About this exercise: Images aside, the whole listing should be written out word for word.

Extracted data:
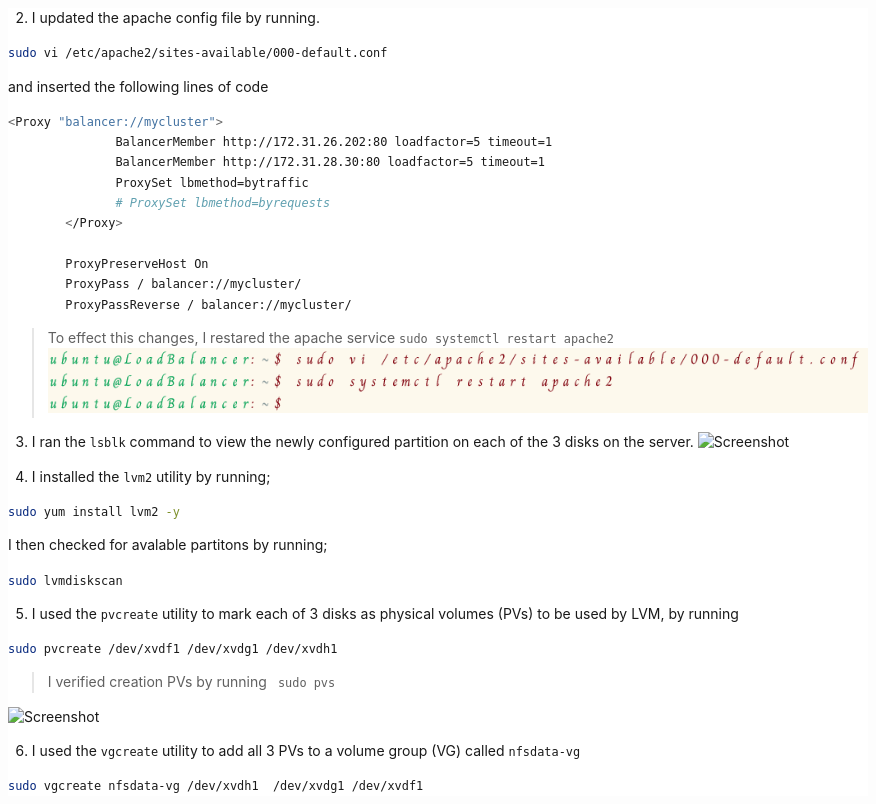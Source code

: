 2. I updated the apache config file by running.
 ```bash 
sudo vi /etc/apache2/sites-available/000-default.conf
```
and inserted the following lines of code

```bash
<Proxy "balancer://mycluster">
               BalancerMember http://172.31.26.202:80 loadfactor=5 timeout=1
               BalancerMember http://172.31.28.30:80 loadfactor=5 timeout=1
               ProxySet lbmethod=bytraffic
               # ProxySet lbmethod=byrequests
        </Proxy>

        ProxyPreserveHost On
        ProxyPass / balancer://mycluster/
        ProxyPassReverse / balancer://mycluster/
```
>To effect this changes, I restared the apache service `sudo systemctl restart apache2`
![Screenshot](https://github.com/ardamz/my-demo/blob/main/project8/ApacheConfig.png)





3. I ran the `lsblk` command to view the newly configured partition on each of the 3 disks on the server.
![Screenshot](https://github.com/ardamz/PersonalDemos/blob/main/7.%20DevOps%20Tooling%20Website%20Solution/NewPartition.png)


4. I installed the `lvm2` utility by running;
```bash
sudo yum install lvm2 -y
```
I then checked for avalable partitons by running;
```bash 
sudo lvmdiskscan
```

5.  I used the `pvcreate` utility to mark each of 3 disks as physical volumes (PVs) to be used by LVM, by running   
```bash
sudo pvcreate /dev/xvdf1 /dev/xvdg1 /dev/xvdh1
```

> I verified creation PVs by running ` sudo pvs`

![Screenshot](https://github.com/ardamz/PersonalDemos/blob/main/7.%20DevOps%20Tooling%20Website%20Solution/PhysicalVolumes.png)

6.  I used the `vgcreate` utility to add all 3 PVs to a volume group (VG) called `nfsdata-vg`

```bash
sudo vgcreate nfsdata-vg /dev/xvdh1  /dev/xvdg1 /dev/xvdf1
```
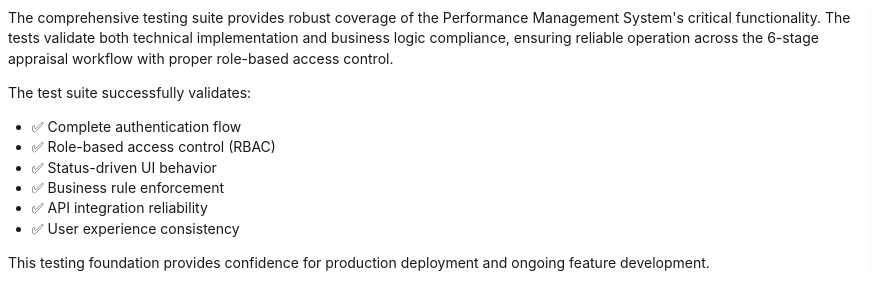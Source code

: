 The comprehensive testing suite provides robust coverage of the Performance Management System's critical functionality. The tests validate both technical implementation and business logic compliance, ensuring reliable operation across the 6-stage appraisal workflow with proper role-based access control.

The test suite successfully validates:
- ✅ Complete authentication flow
- ✅ Role-based access control (RBAC)
- ✅ Status-driven UI behavior
- ✅ Business rule enforcement
- ✅ API integration reliability
- ✅ User experience consistency

This testing foundation provides confidence for production deployment and ongoing feature development.
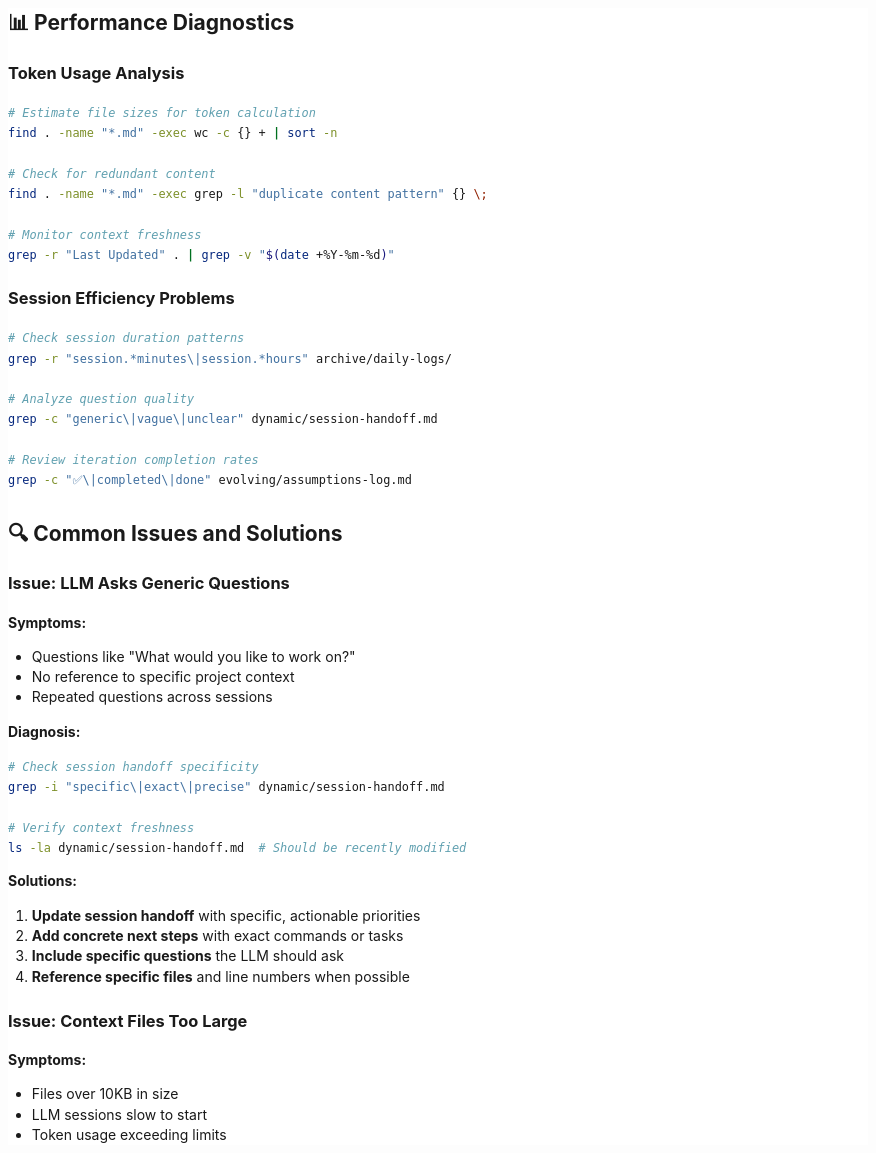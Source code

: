 ## 📊 Performance Diagnostics

### Token Usage Analysis
```bash
# Estimate file sizes for token calculation
find . -name "*.md" -exec wc -c {} + | sort -n

# Check for redundant content
find . -name "*.md" -exec grep -l "duplicate content pattern" {} \;

# Monitor context freshness
grep -r "Last Updated" . | grep -v "$(date +%Y-%m-%d)"
```

### Session Efficiency Problems
```bash
# Check session duration patterns
grep -r "session.*minutes\|session.*hours" archive/daily-logs/

# Analyze question quality
grep -c "generic\|vague\|unclear" dynamic/session-handoff.md

# Review iteration completion rates
grep -c "✅\|completed\|done" evolving/assumptions-log.md
```

## 🔍 Common Issues and Solutions

### Issue: LLM Asks Generic Questions
**Symptoms:**
- Questions like "What would you like to work on?"
- No reference to specific project context
- Repeated questions across sessions

**Diagnosis:**
```bash
# Check session handoff specificity
grep -i "specific\|exact\|precise" dynamic/session-handoff.md

# Verify context freshness
ls -la dynamic/session-handoff.md  # Should be recently modified
```

**Solutions:**
1. **Update session handoff** with specific, actionable priorities
2. **Add concrete next steps** with exact commands or tasks
3. **Include specific questions** the LLM should ask
4. **Reference specific files** and line numbers when possible

### Issue: Context Files Too Large
**Symptoms:**
- Files over 10KB in size
- LLM sessions slow to start
- Token usage exceeding limits
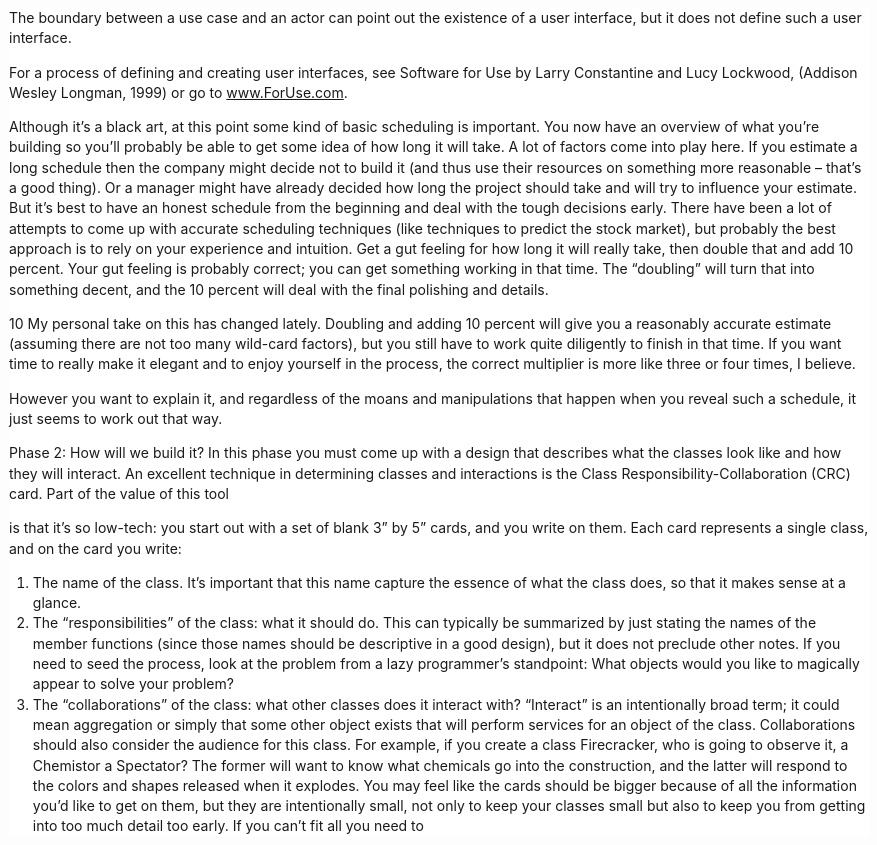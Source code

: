 The boundary between a use case and an actor can point out the existence of a user interface, but it does not define such a user interface.

For a process of defining and creating user interfaces, see Software for Use by Larry Constantine and Lucy Lockwood, (Addison Wesley Longman, 1999) or go to www.ForUse.com.

Although it’s a black art, at this point some kind of basic scheduling is important. You now have an overview of what you’re building so you’ll probably be able to get some idea of how long it will take. A lot of factors come into play here. If you estimate a long schedule then the company might decide not to build it (and thus use their resources on something more reasonable – that’s a good thing). Or a manager might have already decided how long the
project should take and will try to influence your estimate. But it’s
best to have an honest schedule from the beginning and deal with
the tough decisions early. There have been a lot of attempts to come
up with accurate scheduling techniques (like techniques to predict
the stock market), but probably the best approach is to rely on your
experience and intuition. Get a gut feeling for how long it will
really take, then double that and add 10 percent. Your gut feeling is
probably correct; you can get something working in that time. The
“doubling” will turn that into something decent, and the 10 percent
will deal with the final polishing and details.

10 My personal take on this has changed lately. Doubling and adding 10 percent will give you a reasonably accurate estimate (assuming there are not too many wild-card factors), but you still have to work quite diligently to finish in that time. If you want time to really make it elegant and to enjoy yourself in the process, the correct multiplier is more like three or four times, I believe.

However you want
to explain it, and regardless of the moans and manipulations that
happen when you reveal such a schedule, it just seems to work out
that way.

Phase 2: How will we build it?
In this phase you must come up with a design that describes what
the classes look like and how they will interact. An excellent
technique in determining classes and interactions is the Class Responsibility-Collaboration (CRC) card. Part of the value of this tool




is that it’s so low-tech: you start out with a set of blank 3” by 5”
cards, and you write on them. Each card represents a single class,
and on the card you write:
1. The name of the class. It’s important that this name capture
the essence of what the class does, so that it makes sense at a
glance.
2. The “responsibilities” of the class: what it should do. This can
typically be summarized by just stating the names of the
member functions (since those names should be descriptive
in a good design), but it does not preclude other notes. If you
need to seed the process, look at the problem from a lazy
programmer’s standpoint: What objects would you like to
magically appear to solve your problem?
3. The “collaborations” of the class: what other classes does it
interact with? “Interact” is an intentionally broad term; it
could mean aggregation or simply that some other object
exists that will perform services for an object of the class.
Collaborations should also consider the audience for this
class. For example, if you create a class Firecracker, who is
going to observe it, a Chemistor a Spectator? The former
will want to know what chemicals go into the construction,
and the latter will respond to the colors and shapes released
when it explodes.
You may feel like the cards should be bigger because of all the
information you’d like to get on them, but they are intentionally
small, not only to keep your classes small but also to keep you from
getting into too much detail too early. If you can’t fit all you need to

Response:
Source code

: 2. I updated the apache config file by running.
 ```bash 
sudo vi /etc/apache2/sites-available/000-default.conf
```
and inserted the following lines of code

```bash
<Proxy "balancer://mycluster">
               BalancerMember http://172.31.26.202:80 loadfactor=5 timeout=1
               BalancerMember http://172.31.28.30:80 loadfactor=5 timeout=1
               ProxySet lbmethod=bytraffic
               # ProxySet lbmethod=byrequests
        </Proxy>

        ProxyPreserveHost On
        ProxyPass / balancer://mycluster/
        ProxyPassReverse / balancer://mycluster/
```
>To effect this changes, I restared the apache service `sudo systemctl restart apache2`
![Screenshot](https://github.com/ardamz/my-demo/blob/main/project8/ApacheConfig.png)





3. I ran the `lsblk` command to view the newly configured partition on each of the 3 disks on the server.
![Screenshot](https://github.com/ardamz/PersonalDemos/blob/main/7.%20DevOps%20Tooling%20Website%20Solution/NewPartition.png)


4. I installed the `lvm2` utility by running;
```bash
sudo yum install lvm2 -y
```
I then checked for avalable partitons by running;
```bash 
sudo lvmdiskscan
```

5.  I used the `pvcreate` utility to mark each of 3 disks as physical volumes (PVs) to be used by LVM, by running   
```bash
sudo pvcreate /dev/xvdf1 /dev/xvdg1 /dev/xvdh1
```

> I verified creation PVs by running ` sudo pvs`

![Screenshot](https://github.com/ardamz/PersonalDemos/blob/main/7.%20DevOps%20Tooling%20Website%20Solution/PhysicalVolumes.png)

6.  I used the `vgcreate` utility to add all 3 PVs to a volume group (VG) called `nfsdata-vg`

```bash
sudo vgcreate nfsdata-vg /dev/xvdh1  /dev/xvdg1 /dev/xvdf1
```
Source code

: The comprehensive testing suite provides robust coverage of the Performance Management System's critical functionality. The tests validate both technical implementation and business logic compliance, ensuring reliable operation across the 6-stage appraisal workflow with proper role-based access control.

The test suite successfully validates:
- ✅ Complete authentication flow
- ✅ Role-based access control (RBAC)
- ✅ Status-driven UI behavior
- ✅ Business rule enforcement
- ✅ API integration reliability
- ✅ User experience consistency

This testing foundation provides confidence for production deployment and ongoing feature development.
Source code

: ## 📊 Performance Diagnostics

### Token Usage Analysis
```bash
# Estimate file sizes for token calculation
find . -name "*.md" -exec wc -c {} + | sort -n

# Check for redundant content
find . -name "*.md" -exec grep -l "duplicate content pattern" {} \;

# Monitor context freshness
grep -r "Last Updated" . | grep -v "$(date +%Y-%m-%d)"
```

### Session Efficiency Problems
```bash
# Check session duration patterns
grep -r "session.*minutes\|session.*hours" archive/daily-logs/

# Analyze question quality
grep -c "generic\|vague\|unclear" dynamic/session-handoff.md

# Review iteration completion rates
grep -c "✅\|completed\|done" evolving/assumptions-log.md
```

## 🔍 Common Issues and Solutions

### Issue: LLM Asks Generic Questions
**Symptoms:**
- Questions like "What would you like to work on?"
- No reference to specific project context
- Repeated questions across sessions

**Diagnosis:**
```bash
# Check session handoff specificity
grep -i "specific\|exact\|precise" dynamic/session-handoff.md

# Verify context freshness
ls -la dynamic/session-handoff.md  # Should be recently modified
```

**Solutions:**
1. **Update session handoff** with specific, actionable priorities
2. **Add concrete next steps** with exact commands or tasks
3. **Include specific questions** the LLM should ask
4. **Reference specific files** and line numbers when possible

### Issue: Context Files Too Large
**Symptoms:**
- Files over 10KB in size
- LLM sessions slow to start
- Token usage exceeding limits
Source code

: The boundary between a use case and an actor can point out the existence of a user interface, but it does not define such a user interface.

For a process of defining and creating user interfaces, see Software for Use by Larry Constantine and Lucy Lockwood, (Addison Wesley Longman, 1999) or go to www.ForUse.com.

Although it’s a black art, at this point some kind of basic scheduling is important. You now have an overview of what you’re building so you’ll probably be able to get some idea of how long it will take. A lot of factors come into play here. If you estimate a long schedule then the company might decide not to build it (and thus use their resources on something more reasonable – that’s a good thing). Or a manager might have already decided how long the
project should take and will try to influence your estimate. But it’s
best to have an honest schedule from the beginning and deal with
the tough decisions early. There have been a lot of attempts to come
up with accurate scheduling techniques (like techniques to predict
the stock market), but probably the best approach is to rely on your
experience and intuition. Get a gut feeling for how long it will
really take, then double that and add 10 percent. Your gut feeling is
probably correct; you can get something working in that time. The
“doubling” will turn that into something decent, and the 10 percent
will deal with the final polishing and details.

10 My personal take on this has changed lately. Doubling and adding 10 percent will give you a reasonably accurate estimate (assuming there are not too many wild-card factors), but you still have to work quite diligently to finish in that time. If you want time to really make it elegant and to enjoy yourself in the process, the correct multiplier is more like three or four times, I believe.

However you want
to explain it, and regardless of the moans and manipulations that
happen when you reveal such a schedule, it just seems to work out
that way.

Phase 2: How will we build it?
In this phase you must come up with a design that describes what
the classes look like and how they will interact. An excellent
technique in determining classes and interactions is the Class Responsibility-Collaboration (CRC) card. Part of the value of this tool




is that it’s so low-tech: you start out with a set of blank 3” by 5”
cards, and you write on them. Each card represents a single class,
and on the card you write:
1. The name of the class. It’s important that this name capture
the essence of what the class does, so that it makes sense at a
glance.
2. The “responsibilities” of the class: what it should do. This can
typically be summarized by just stating the names of the
member functions (since those names should be descriptive
in a good design), but it does not preclude other notes. If you
need to seed the process, look at the problem from a lazy
programmer’s standpoint: What objects would you like to
magically appear to solve your problem?
3. The “collaborations” of the class: what other classes does it
interact with? “Interact” is an intentionally broad term; it
could mean aggregation or simply that some other object
exists that will perform services for an object of the class.
Collaborations should also consider the audience for this
class. For example, if you create a class Firecracker, who is
going to observe it, a Chemistor a Spectator? The former
will want to know what chemicals go into the construction,
and the latter will respond to the colors and shapes released
when it explodes.
You may feel like the cards should be bigger because of all the
information you’d like to get on them, but they are intentionally
small, not only to keep your classes small but also to keep you from
getting into too much detail too early. If you can’t fit all you need to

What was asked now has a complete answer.